__Description of the task__
Everything from the first line below through the line with "Pourquoi pas utiliser" is to be transcribed exactly, and nothing past it.

__Records for processing__
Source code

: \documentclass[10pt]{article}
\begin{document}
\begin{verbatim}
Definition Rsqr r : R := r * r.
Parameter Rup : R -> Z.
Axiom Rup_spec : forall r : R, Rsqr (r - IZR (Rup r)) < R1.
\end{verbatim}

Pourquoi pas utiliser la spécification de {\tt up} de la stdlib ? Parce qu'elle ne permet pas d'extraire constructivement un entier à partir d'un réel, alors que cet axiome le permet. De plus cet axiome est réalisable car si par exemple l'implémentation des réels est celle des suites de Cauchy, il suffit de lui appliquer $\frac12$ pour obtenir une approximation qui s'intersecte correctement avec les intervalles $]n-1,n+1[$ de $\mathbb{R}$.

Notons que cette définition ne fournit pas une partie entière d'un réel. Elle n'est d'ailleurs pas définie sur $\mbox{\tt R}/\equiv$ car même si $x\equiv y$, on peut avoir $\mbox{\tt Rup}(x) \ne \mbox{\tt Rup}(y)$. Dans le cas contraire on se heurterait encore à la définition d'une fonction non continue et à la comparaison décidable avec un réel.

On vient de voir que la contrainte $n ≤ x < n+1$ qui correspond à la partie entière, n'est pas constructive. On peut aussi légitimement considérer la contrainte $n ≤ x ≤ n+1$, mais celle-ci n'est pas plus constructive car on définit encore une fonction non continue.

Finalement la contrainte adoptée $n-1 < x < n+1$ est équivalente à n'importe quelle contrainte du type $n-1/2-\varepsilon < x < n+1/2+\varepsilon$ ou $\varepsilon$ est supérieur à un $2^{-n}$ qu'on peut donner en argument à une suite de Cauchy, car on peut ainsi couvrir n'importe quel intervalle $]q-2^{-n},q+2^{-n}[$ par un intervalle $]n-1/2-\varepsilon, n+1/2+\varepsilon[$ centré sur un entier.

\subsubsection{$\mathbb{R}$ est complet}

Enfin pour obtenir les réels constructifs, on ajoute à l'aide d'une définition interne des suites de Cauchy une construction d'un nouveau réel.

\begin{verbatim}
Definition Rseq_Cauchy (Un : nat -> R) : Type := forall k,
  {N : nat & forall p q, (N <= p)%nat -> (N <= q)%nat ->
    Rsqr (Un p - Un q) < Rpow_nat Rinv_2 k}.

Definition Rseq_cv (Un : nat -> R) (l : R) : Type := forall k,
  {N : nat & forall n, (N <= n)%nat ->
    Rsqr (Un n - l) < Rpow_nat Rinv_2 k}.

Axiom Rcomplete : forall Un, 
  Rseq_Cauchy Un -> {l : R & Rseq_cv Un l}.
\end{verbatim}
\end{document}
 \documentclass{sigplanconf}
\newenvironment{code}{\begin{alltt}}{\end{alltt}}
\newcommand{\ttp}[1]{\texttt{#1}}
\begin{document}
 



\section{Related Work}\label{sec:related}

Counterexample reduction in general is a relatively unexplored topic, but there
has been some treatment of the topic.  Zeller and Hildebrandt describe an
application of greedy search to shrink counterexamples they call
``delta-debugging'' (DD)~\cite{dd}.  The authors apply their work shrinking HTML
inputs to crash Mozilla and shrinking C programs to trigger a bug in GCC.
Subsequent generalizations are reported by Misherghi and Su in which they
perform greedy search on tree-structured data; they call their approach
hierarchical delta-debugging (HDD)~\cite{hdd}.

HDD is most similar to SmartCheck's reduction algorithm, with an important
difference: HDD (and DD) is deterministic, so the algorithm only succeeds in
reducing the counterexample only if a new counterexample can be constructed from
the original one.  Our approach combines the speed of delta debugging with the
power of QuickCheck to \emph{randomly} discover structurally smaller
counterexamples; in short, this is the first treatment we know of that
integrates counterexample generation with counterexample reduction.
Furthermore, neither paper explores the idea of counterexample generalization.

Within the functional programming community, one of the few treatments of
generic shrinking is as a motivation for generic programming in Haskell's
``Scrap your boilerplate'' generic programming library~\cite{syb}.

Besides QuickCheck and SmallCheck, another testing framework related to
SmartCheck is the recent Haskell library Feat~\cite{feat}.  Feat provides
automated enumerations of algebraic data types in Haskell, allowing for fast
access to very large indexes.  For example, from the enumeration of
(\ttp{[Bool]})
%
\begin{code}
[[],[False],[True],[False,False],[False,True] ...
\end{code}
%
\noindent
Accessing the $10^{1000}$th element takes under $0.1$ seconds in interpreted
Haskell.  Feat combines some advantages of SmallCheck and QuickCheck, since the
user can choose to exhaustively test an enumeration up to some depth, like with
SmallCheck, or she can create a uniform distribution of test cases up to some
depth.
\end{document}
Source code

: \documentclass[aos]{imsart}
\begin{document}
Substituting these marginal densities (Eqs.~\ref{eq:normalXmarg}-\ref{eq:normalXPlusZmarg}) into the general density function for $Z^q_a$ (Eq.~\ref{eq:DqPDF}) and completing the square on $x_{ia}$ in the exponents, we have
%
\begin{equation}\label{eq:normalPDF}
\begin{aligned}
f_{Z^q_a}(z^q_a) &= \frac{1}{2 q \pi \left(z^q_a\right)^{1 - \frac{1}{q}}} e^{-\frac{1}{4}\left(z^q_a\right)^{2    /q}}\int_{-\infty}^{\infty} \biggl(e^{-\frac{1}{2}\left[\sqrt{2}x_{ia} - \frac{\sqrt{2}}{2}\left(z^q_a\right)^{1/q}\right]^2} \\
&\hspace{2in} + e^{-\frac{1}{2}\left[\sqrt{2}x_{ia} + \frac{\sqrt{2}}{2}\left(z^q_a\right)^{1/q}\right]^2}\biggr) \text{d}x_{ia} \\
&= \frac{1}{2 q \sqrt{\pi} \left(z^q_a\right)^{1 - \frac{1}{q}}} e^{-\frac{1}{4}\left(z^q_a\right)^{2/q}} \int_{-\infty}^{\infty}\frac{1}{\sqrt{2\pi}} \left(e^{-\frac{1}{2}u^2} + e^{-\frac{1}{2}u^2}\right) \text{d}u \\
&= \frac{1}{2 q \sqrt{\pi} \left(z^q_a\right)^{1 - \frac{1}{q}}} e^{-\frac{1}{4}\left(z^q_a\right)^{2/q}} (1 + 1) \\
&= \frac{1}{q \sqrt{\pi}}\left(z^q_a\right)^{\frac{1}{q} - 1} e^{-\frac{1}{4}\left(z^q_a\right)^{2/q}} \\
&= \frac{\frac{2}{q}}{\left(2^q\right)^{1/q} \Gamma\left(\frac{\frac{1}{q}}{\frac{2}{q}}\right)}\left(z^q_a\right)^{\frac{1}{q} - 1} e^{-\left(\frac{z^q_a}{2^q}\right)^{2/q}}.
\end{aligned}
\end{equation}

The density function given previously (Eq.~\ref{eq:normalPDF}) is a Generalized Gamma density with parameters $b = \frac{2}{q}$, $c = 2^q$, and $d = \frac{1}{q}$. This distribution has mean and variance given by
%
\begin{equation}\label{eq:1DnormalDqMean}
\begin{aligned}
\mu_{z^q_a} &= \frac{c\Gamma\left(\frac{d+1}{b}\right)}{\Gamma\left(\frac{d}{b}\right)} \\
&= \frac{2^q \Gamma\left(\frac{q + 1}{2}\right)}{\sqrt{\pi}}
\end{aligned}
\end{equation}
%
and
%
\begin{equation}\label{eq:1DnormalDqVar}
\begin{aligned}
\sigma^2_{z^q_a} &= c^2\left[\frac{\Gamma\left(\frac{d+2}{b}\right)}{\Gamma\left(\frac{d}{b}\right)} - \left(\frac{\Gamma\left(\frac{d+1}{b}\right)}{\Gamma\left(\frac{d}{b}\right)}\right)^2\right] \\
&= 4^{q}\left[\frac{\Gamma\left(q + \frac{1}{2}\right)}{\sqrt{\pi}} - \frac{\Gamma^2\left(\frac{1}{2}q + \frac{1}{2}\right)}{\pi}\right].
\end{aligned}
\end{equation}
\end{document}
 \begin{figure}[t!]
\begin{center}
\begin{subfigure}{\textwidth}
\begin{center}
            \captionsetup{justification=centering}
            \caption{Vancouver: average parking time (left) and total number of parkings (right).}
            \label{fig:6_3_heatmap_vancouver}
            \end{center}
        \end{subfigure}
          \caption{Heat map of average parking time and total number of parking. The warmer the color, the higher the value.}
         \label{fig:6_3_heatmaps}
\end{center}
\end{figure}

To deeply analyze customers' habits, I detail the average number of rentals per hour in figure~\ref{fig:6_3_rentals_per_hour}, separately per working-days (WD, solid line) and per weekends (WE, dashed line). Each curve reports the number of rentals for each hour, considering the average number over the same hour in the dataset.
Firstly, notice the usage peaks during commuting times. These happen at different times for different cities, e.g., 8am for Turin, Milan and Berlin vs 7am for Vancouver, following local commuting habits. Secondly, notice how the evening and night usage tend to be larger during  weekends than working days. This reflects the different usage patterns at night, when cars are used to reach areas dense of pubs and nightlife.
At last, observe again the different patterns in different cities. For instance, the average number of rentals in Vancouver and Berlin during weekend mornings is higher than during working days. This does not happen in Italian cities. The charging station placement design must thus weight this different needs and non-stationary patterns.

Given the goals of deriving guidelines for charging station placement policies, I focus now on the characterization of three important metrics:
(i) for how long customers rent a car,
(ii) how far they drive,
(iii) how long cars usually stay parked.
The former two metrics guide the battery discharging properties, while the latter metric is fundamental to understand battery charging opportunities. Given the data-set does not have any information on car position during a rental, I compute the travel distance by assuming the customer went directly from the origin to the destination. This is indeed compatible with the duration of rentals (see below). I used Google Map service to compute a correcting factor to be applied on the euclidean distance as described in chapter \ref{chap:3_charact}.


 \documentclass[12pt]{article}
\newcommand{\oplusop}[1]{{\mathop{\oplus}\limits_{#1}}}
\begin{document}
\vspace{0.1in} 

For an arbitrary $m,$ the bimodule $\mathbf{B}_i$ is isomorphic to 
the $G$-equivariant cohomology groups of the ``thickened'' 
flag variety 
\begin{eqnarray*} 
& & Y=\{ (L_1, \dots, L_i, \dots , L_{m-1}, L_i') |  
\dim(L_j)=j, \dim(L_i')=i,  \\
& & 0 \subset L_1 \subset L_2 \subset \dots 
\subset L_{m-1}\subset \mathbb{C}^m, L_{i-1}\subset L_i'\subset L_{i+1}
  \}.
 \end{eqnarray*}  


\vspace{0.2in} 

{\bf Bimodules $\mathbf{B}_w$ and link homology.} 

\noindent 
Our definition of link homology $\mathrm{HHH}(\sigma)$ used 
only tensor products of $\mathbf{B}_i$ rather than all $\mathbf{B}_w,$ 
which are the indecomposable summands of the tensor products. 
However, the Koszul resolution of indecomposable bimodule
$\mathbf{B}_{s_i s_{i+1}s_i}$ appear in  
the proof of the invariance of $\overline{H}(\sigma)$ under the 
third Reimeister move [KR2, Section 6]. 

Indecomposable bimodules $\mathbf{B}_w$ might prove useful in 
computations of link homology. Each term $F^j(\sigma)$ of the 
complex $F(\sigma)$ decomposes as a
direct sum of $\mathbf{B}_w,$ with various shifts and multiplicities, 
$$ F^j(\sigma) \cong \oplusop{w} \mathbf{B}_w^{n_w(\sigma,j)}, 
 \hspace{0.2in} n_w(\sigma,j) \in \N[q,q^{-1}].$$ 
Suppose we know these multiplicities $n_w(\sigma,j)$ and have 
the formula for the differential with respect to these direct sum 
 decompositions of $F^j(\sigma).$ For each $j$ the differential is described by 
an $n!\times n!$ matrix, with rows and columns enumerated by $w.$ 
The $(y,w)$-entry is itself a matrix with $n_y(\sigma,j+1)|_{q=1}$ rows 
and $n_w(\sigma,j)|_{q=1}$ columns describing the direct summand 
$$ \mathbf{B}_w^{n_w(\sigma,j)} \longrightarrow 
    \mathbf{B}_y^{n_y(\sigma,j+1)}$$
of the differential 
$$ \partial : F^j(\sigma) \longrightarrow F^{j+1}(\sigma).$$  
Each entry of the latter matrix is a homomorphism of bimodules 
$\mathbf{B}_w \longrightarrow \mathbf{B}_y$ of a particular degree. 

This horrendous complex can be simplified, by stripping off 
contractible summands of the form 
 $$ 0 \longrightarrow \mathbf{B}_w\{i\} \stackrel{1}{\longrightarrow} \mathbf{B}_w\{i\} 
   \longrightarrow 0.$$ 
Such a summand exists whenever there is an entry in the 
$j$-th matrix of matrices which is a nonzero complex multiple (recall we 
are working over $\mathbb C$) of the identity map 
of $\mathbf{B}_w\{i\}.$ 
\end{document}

__Response box__
Source code

: \documentclass[10pt]{article}
\begin{document}
\begin{verbatim}
Definition Rsqr r : R := r * r.
Parameter Rup : R -> Z.
Axiom Rup_spec : forall r : R, Rsqr (r - IZR (Rup r)) < R1.
\end{verbatim}

Pourquoi pas utiliser la spécification de {\tt up} de la stdlib ? Parce qu'elle ne permet pas d'extraire constructivement un entier à partir d'un réel, alors que cet axiome le permet. De plus cet axiome est réalisable car si par exemple l'implémentation des réels est celle des suites de Cauchy, il suffit de lui appliquer $\frac12$ pour obtenir une approximation qui s'intersecte correctement avec les intervalles $]n-1,n+1[$ de $\mathbb{R}$.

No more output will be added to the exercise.